Segment Start: DATA SUPPLIED

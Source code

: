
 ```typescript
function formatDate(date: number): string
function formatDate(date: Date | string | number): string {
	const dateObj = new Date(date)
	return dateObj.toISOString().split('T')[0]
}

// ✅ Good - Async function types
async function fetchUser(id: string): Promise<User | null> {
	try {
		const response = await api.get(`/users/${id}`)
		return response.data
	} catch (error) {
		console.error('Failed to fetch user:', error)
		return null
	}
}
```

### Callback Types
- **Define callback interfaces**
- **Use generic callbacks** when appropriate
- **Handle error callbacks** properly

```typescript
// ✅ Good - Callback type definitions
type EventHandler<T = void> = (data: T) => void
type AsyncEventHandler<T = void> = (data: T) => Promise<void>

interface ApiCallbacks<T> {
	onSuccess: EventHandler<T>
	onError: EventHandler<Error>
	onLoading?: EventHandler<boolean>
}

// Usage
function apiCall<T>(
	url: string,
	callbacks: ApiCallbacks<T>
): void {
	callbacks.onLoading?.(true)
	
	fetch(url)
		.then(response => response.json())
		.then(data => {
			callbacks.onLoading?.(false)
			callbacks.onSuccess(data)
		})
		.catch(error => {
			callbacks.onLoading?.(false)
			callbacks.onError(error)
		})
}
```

Segment End: DATA SUPPLIED

If a line in the records above holds the string "onSuccess", copy it.

WORKED SOLUTION ▸
	onSuccess: EventHandler<T>
			callbacks.onSuccess(data)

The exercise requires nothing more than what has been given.